A: I don’t think so. Let me explain to you that when we report the death of an individual, we report the immediate cause of death in the first line, the antecedent cause of death in the second line that covers the name of the disease which caused the death. We also mention additional conditions if any in the third line. This is the system that is being followed.
For example, in death due to Covid-19 in a patient with co-morbidity as diabetes, we will write in the first line the cause of death is Acute Respiratory Distress Syndrome (ARDS), in the second line the antecedent cause is Covid-19, and in the third line, the additional condition is diabetes.
We don’t report a lack of infrastructure or medicine as a cause of death. Let’s presume that a person died due to lack of oxygen or medicine, there is no system to report that. The doctor will never write the person died as he or she didn’t get such or such medicine.
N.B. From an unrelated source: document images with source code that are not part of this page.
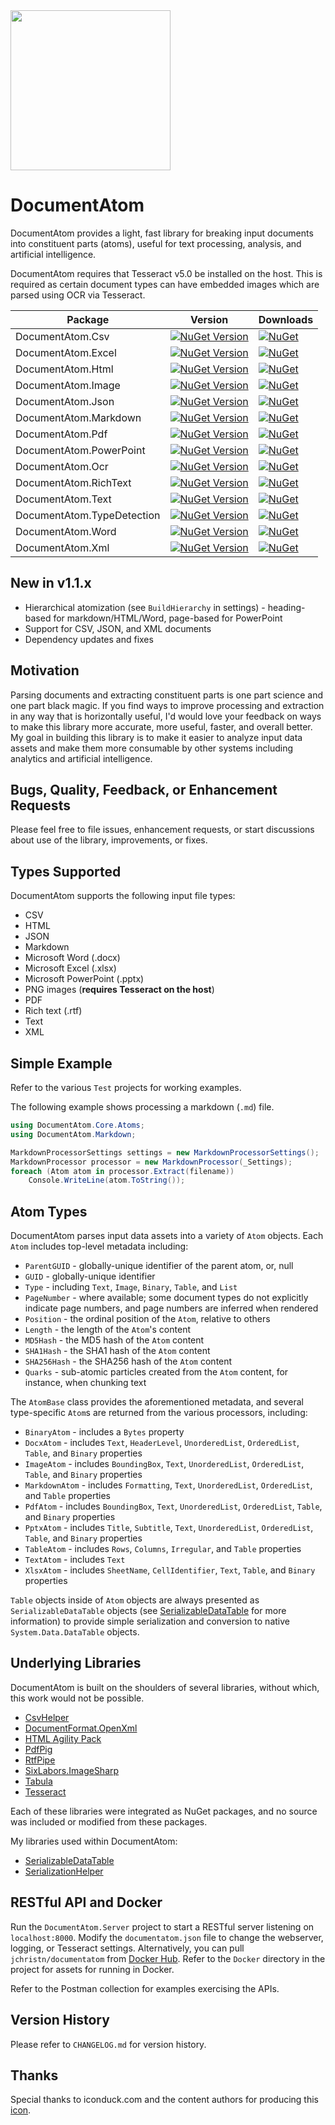 <img src="https://raw.githubusercontent.com/jchristn/DocumentAtom/refs/heads/main/assets/icon.png" width="256" height="256">

# DocumentAtom

DocumentAtom provides a light, fast library for breaking input documents into constituent parts (atoms), useful for text processing, analysis, and artificial intelligence.

DocumentAtom requires that Tesseract v5.0 be installed on the host.  This is required as certain document types can have embedded images which are parsed using OCR via Tesseract.

| Package | Version | Downloads |
|---------|---------|-----------|
| DocumentAtom.Csv | [![NuGet Version](https://img.shields.io/nuget/v/DocumentAtom.Csv.svg?style=flat)](https://www.nuget.org/packages/DocumentAtom.Csv/) | [![NuGet](https://img.shields.io/nuget/dt/DocumentAtom.Csv.svg)](https://www.nuget.org/packages/DocumentAtom.Csv)  |
| DocumentAtom.Excel | [![NuGet Version](https://img.shields.io/nuget/v/DocumentAtom.Excel.svg?style=flat)](https://www.nuget.org/packages/DocumentAtom.Excel/) | [![NuGet](https://img.shields.io/nuget/dt/DocumentAtom.Excel.svg)](https://www.nuget.org/packages/DocumentAtom.Excel)  |
| DocumentAtom.Html | [![NuGet Version](https://img.shields.io/nuget/v/DocumentAtom.Html.svg?style=flat)](https://www.nuget.org/packages/DocumentAtom.Html/) | [![NuGet](https://img.shields.io/nuget/dt/DocumentAtom.Html.svg)](https://www.nuget.org/packages/DocumentAtom.Html)  |
| DocumentAtom.Image | [![NuGet Version](https://img.shields.io/nuget/v/DocumentAtom.Image.svg?style=flat)](https://www.nuget.org/packages/DocumentAtom.Image/) | [![NuGet](https://img.shields.io/nuget/dt/DocumentAtom.Image.svg)](https://www.nuget.org/packages/DocumentAtom.Image)  |
| DocumentAtom.Json | [![NuGet Version](https://img.shields.io/nuget/v/DocumentAtom.Json.svg?style=flat)](https://www.nuget.org/packages/DocumentAtom.Json/) | [![NuGet](https://img.shields.io/nuget/dt/DocumentAtom.Json.svg)](https://www.nuget.org/packages/DocumentAtom.Json)  |
| DocumentAtom.Markdown | [![NuGet Version](https://img.shields.io/nuget/v/DocumentAtom.Markdown.svg?style=flat)](https://www.nuget.org/packages/DocumentAtom.Markdown/) | [![NuGet](https://img.shields.io/nuget/dt/DocumentAtom.Markdown.svg)](https://www.nuget.org/packages/DocumentAtom.Markdown)  |
| DocumentAtom.Pdf | [![NuGet Version](https://img.shields.io/nuget/v/DocumentAtom.Pdf.svg?style=flat)](https://www.nuget.org/packages/DocumentAtom.Pdf/) | [![NuGet](https://img.shields.io/nuget/dt/DocumentAtom.Pdf.svg)](https://www.nuget.org/packages/DocumentAtom.Pdf)  |
| DocumentAtom.PowerPoint | [![NuGet Version](https://img.shields.io/nuget/v/DocumentAtom.PowerPoint.svg?style=flat)](https://www.nuget.org/packages/DocumentAtom.PowerPoint/) | [![NuGet](https://img.shields.io/nuget/dt/DocumentAtom.PowerPoint.svg)](https://www.nuget.org/packages/DocumentAtom.PowerPoint)  |
| DocumentAtom.Ocr | [![NuGet Version](https://img.shields.io/nuget/v/DocumentAtom.Ocr.svg?style=flat)](https://www.nuget.org/packages/DocumentAtom.Ocr/) | [![NuGet](https://img.shields.io/nuget/dt/DocumentAtom.Ocr.svg)](https://www.nuget.org/packages/DocumentAtom.Ocr)  |
| DocumentAtom.RichText | [![NuGet Version](https://img.shields.io/nuget/v/DocumentAtom.RichText.svg?style=flat)](https://www.nuget.org/packages/DocumentAtom.RichText/) | [![NuGet](https://img.shields.io/nuget/dt/DocumentAtom.RichText.svg)](https://www.nuget.org/packages/DocumentAtom.RichText)  |
| DocumentAtom.Text | [![NuGet Version](https://img.shields.io/nuget/v/DocumentAtom.Text.svg?style=flat)](https://www.nuget.org/packages/DocumentAtom.Text/) | [![NuGet](https://img.shields.io/nuget/dt/DocumentAtom.Text.svg)](https://www.nuget.org/packages/DocumentAtom.Text)  |
| DocumentAtom.TypeDetection | [![NuGet Version](https://img.shields.io/nuget/v/DocumentAtom.TypeDetection.svg?style=flat)](https://www.nuget.org/packages/DocumentAtom.TypeDetection/) | [![NuGet](https://img.shields.io/nuget/dt/DocumentAtom.TypeDetection.svg)](https://www.nuget.org/packages/DocumentAtom.TypeDetection)  |
| DocumentAtom.Word | [![NuGet Version](https://img.shields.io/nuget/v/DocumentAtom.Word.svg?style=flat)](https://www.nuget.org/packages/DocumentAtom.Word/) | [![NuGet](https://img.shields.io/nuget/dt/DocumentAtom.Word.svg)](https://www.nuget.org/packages/DocumentAtom.Word)  |
| DocumentAtom.Xml | [![NuGet Version](https://img.shields.io/nuget/v/DocumentAtom.Xml.svg?style=flat)](https://www.nuget.org/packages/DocumentAtom.Xml/) | [![NuGet](https://img.shields.io/nuget/dt/DocumentAtom.Xml.svg)](https://www.nuget.org/packages/DocumentAtom.Xml)  |

## New in v1.1.x

- Hierarchical atomization (see `BuildHierarchy` in settings) - heading-based for markdown/HTML/Word, page-based for PowerPoint
- Support for CSV, JSON, and XML documents
- Dependency updates and fixes

## Motivation

Parsing documents and extracting constituent parts is one part science and one part black magic.  If you find ways to improve processing and extraction in any way that is horizontally useful, I'd would love your feedback on ways to make this library more accurate, more useful, faster, and overall better.  My goal in building this library is to make it easier to analyze input data assets and make them more consumable by other systems including analytics and artificial intelligence.

## Bugs, Quality, Feedback, or Enhancement Requests

Please feel free to file issues, enhancement requests, or start discussions about use of the library, improvements, or fixes.  

## Types Supported

DocumentAtom supports the following input file types:
- CSV
- HTML
- JSON
- Markdown
- Microsoft Word (.docx)
- Microsoft Excel (.xlsx)
- Microsoft PowerPoint (.pptx)
- PNG images (**requires Tesseract on the host**)
- PDF
- Rich text (.rtf)
- Text
- XML

## Simple Example 

Refer to the various `Test` projects for working examples.

The following example shows processing a markdown (`.md`) file.

```csharp
using DocumentAtom.Core.Atoms;
using DocumentAtom.Markdown;

MarkdownProcessorSettings settings = new MarkdownProcessorSettings();
MarkdownProcessor processor = new MarkdownProcessor(_Settings);
foreach (Atom atom in processor.Extract(filename))
    Console.WriteLine(atom.ToString());
```

## Atom Types

DocumentAtom parses input data assets into a variety of `Atom` objects.  Each `Atom` includes top-level metadata including:
- `ParentGUID` - globally-unique identifier of the parent atom, or, null
- `GUID` - globally-unique identifier
- `Type` - including `Text`, `Image`, `Binary`, `Table`, and `List`
- `PageNumber` - where available; some document types do not explicitly indicate page numbers, and page numbers are inferred when rendered
- `Position` - the ordinal position of the `Atom`, relative to others
- `Length` - the length of the `Atom`'s content
- `MD5Hash` - the MD5 hash of the `Atom` content
- `SHA1Hash` - the SHA1 hash of the `Atom` content
- `SHA256Hash` - the SHA256 hash of the `Atom` content
- `Quarks` - sub-atomic particles created from the `Atom` content, for instance, when chunking text

The `AtomBase` class provides the aforementioned metadata, and several type-specific `Atom`s are returned from the various processors, including:
- `BinaryAtom` - includes a `Bytes` property
- `DocxAtom` - includes `Text`, `HeaderLevel`, `UnorderedList`, `OrderedList`, `Table`, and `Binary` properties
- `ImageAtom` - includes `BoundingBox`, `Text`, `UnorderedList`, `OrderedList`, `Table`, and `Binary` properties
- `MarkdownAtom` - includes `Formatting`, `Text`, `UnorderedList`, `OrderedList`, and `Table` properties
- `PdfAtom` - includes `BoundingBox`, `Text`, `UnorderedList`, `OrderedList`, `Table`, and `Binary` properties
- `PptxAtom` - includes `Title`, `Subtitle`, `Text`, `UnorderedList`, `OrderedList`, `Table`, and `Binary` properties
- `TableAtom` - includes `Rows`, `Columns`, `Irregular`, and `Table` properties
- `TextAtom` - includes `Text`
- `XlsxAtom` - includes `SheetName`, `CellIdentifier`, `Text`, `Table`, and `Binary` properties

`Table` objects inside of `Atom` objects are always presented as `SerializableDataTable` objects (see [SerializableDataTable](https://github.com/jchristn/serializabledatatable) for more information) to provide simple serialization and conversion to native `System.Data.DataTable` objects.

## Underlying Libraries

DocumentAtom is built on the shoulders of several libraries, without which, this work would not be possible.

- [CsvHelper](https://github.com/JoshClose/CsvHelper)
- [DocumentFormat.OpenXml](https://github.com/dotnet/Open-XML-SDK)
- [HTML Agility Pack](https://github.com/zzzprojects/html-agility-pack)
- [PdfPig](https://github.com/UglyToad/PdfPig)
- [RtfPipe](github.com/erdomke/RtfPipe)
- [SixLabors.ImageSharp](https://github.com/SixLabors/ImageSharp)
- [Tabula](https://github.com/BobLd/tabula-sharp)
- [Tesseract](https://github.com/charlesw/tesseract/)

Each of these libraries were integrated as NuGet packages, and no source was included or modified from these packages.

My libraries used within DocumentAtom:

- [SerializableDataTable](https://github.com/jchristn/serializabledatatable)
- [SerializationHelper](https://github.com/jchristn/serializationhelper)

## RESTful API and Docker

Run the `DocumentAtom.Server` project to start a RESTful server listening on `localhost:8000`.  Modify the `documentatom.json` file to change the webserver, logging, or Tesseract settings.  Alternatively, you can pull `jchristn/documentatom` from [Docker Hub](https://hub.docker.com/repository/docker/jchristn/documentatom/general).  Refer to the `Docker` directory in the project for assets for running in Docker.

Refer to the Postman collection for examples exercising the APIs.

## Version History

Please refer to ```CHANGELOG.md``` for version history.

## Thanks

Special thanks to iconduck.com and the content authors for producing this [icon](https://iconduck.com/icons/27054/atom).
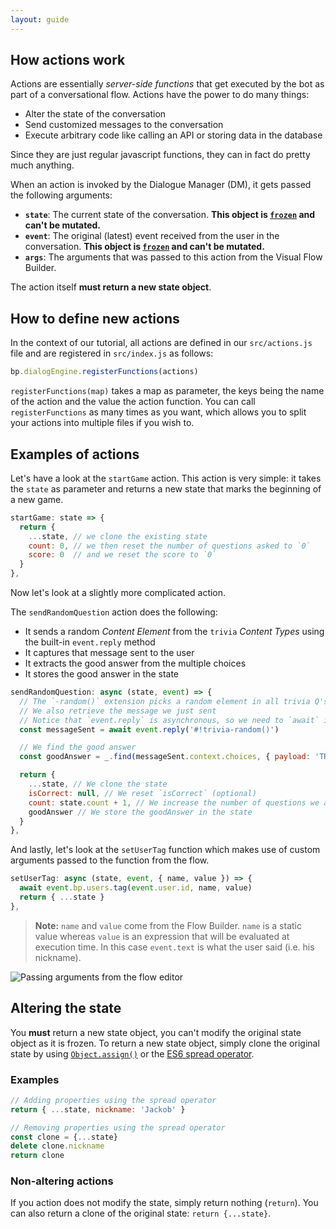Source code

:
 ```yaml
---
layout: guide
---
```


## How actions work

Actions are essentially *server-side functions* that get executed by the bot as part of a conversational flow. Actions have the power to do many things:

- Alter the state of the conversation
- Send customized messages to the conversation
- Execute arbitrary code like calling an API or storing data in the database

Since they are just regular javascript functions, they can in fact do pretty much anything.

When an action is invoked by the Dialogue Manager (DM), it gets passed the following arguments:

- **`state`**: The current state of the conversation. **This object is [`frozen`](https://developer.mozilla.org/en-US/docs/Web/JavaScript/Reference/Global_Objects/Object/freeze) and can't be mutated.**
- **`event`**: The original (latest) event received from the user in the conversation. **This object is [`frozen`](https://developer.mozilla.org/en-US/docs/Web/JavaScript/Reference/Global_Objects/Object/freeze) and can't be mutated.**
- **`args`**: The arguments that was passed to this action from the Visual Flow Builder.

The action itself **must return a new state object**.

## How to define new actions

In the context of our tutorial, all actions are defined in our `src/actions.js` file and are registered in `src/index.js` as follows:

```js
bp.dialogEngine.registerFunctions(actions)
```

`registerFunctions(map)` takes a map as parameter, the keys being the name of the action and the value the action function. You can call `registerFunctions` as many times as you want, which allows you to split your actions into multiple files if you wish to.

## Examples of actions

Let's have a look at the `startGame` action. This action is very simple: it takes the `state` as parameter and returns a new state that marks the beginning of a new game.

```js
startGame: state => {
  return {
    ...state, // we clone the existing state
    count: 0, // we then reset the number of questions asked to `0`
    score: 0  // and we reset the score to `0`
  }
},
```

Now let's look at a slightly more complicated action.

The `sendRandomQuestion` action does the following:
- It sends a random *Content Element* from the `trivia` *Content Types* using the built-in `event.reply` method
- It captures that message sent to the user
- It extracts the good answer from the multiple choices
- It stores the good answer in the state

```js
sendRandomQuestion: async (state, event) => {
  // The `-random()` extension picks a random element in all trivia Q's
  // We also retrieve the message we just sent
  // Notice that `event.reply` is asynchronous, so we need to `await` it
  const messageSent = await event.reply('#!trivia-random()')

  // We find the good answer
  const goodAnswer = _.find(messageSent.context.choices, { payload: 'TRIVIA_GOOD' })

  return {
    ...state, // We clone the state
    isCorrect: null, // We reset `isCorrect` (optional)
    count: state.count + 1, // We increase the number of questions we asked so far
    goodAnswer // We store the goodAnswer in the state
  }
},
```

And lastly, let's look at the `setUserTag` function which makes use of custom arguments passed to the function from the flow.

```js
setUserTag: async (state, event, { name, value }) => {
  await event.bp.users.tag(event.user.id, name, value)
  return { ...state }
},
```

> **Note:** `name` and `value` come from the Flow Builder. `name` is a static value whereas `value` is an expression that will be evaluated at execution time. In this case `event.text` is what the user said (i.e. his nickname).

![Passing arguments from the flow editor][setUserTagArgs]

## Altering the state

You **must** return a new state object, you can't modify the original state object as it is frozen. To return a new state object, simply clone the original state by using [`Object.assign()`](https://developer.mozilla.org/en-US/docs/Web/JavaScript/Reference/Global_Objects/Object/assign) or the [ES6 spread operator](https://developer.mozilla.org/en-US/docs/Web/JavaScript/Reference/Operators/Spread_syntax).

### Examples

```js
// Adding properties using the spread operator
return { ...state, nickname: 'Jackob' }

// Removing properties using the spread operator
const clone = {...state}
delete clone.nickname
return clone
```

### Non-altering actions

If you action does not modify the state, simply return nothing (`return`). You can also return a clone of the original state: `return {...state}`.

[setUserTagArgs]: {{site.basedir}}/images/setUserTagArgs.jpg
As doctors, we have been taught to avoid mentioning the Mode of dying as the cause of death. The mode of dying doesn’t tell you about the disease due to which the person has died.
Q: Don’t you think instead of saying that no one died due to a shortage of Oxygen, the Minster should have said that there was no system of reporting death due to lack of Oxygen?
A: Yes, that would have been a wise statement. The minister could have expanded her statement a little more to state that "...though some people may have died due to the non-availability of Oxygen initially, our death registry doesn't capture that kind of data."
Q: Do you think during an unprecedented situation like the one we faced during the second wave, the ICMR or the Health Ministry should have instructed the state governments and hospitals to keep a record of all such deaths which happened due to shortage of Oxygen?
A: Yes. That should have been an addendum to the death records and basically, interpretation of the situation surrounding the medical care during the thick of the pandemic and the worst time humanity ever faced the scarcity of Oxygen.
Autopsy or post-mortem can help in cases when the cause of death cannot be ascertained. However, in Covid-19 hardly any autopsies are done due to the fear instilled since the pandemic began, once again due to ICMR guidelines on how dead bodies of Covid-19 patients should be disposed of. At least a few representative Post-Mortems should be done to guide the medical caregivers as well as the authorities. Asphyxia can be then noted in post mortem findings in such cases.
Q: Why did the states, especially those who are in the opposition, not come forward and oppose the Minister’s statement?
A: I am not competent to answer such a question, as I am neither in politics nor in any government position.
Q: Now since there are talks of next waves also, do you think the ICMR or the Health Ministry should rectify the guideline so that at least the country will know the extent of human loss, if any, due to Oxygen shortage in the future?
A: Not necessarily. As the Medical Certification of Cause of Death (MCCD) is an internationally accepted and universal system. However, parallel information can be generated and transmitted from local to state and state to the centre.
Q: Also, do you think a thorough country-wide investigation is required to find out deaths caused by the shortage of Oxygen now?
A: Ideally yes, but practically difficult. Sometimes, death is due to multi-factorial causes, and oxygen can be one of them. Someone can die awaiting an ambulance or the ambulance stuck in traffic or the hospital before being attended by a doctor/healthcare worker. However, it’s very difficult to capture such things as statistics.
Human face and suffering should get priority over statistics and numbers, as there is a German phrase "Statistics do not make you laugh and the figures do not make you cry, it’s the human sufferings that is important".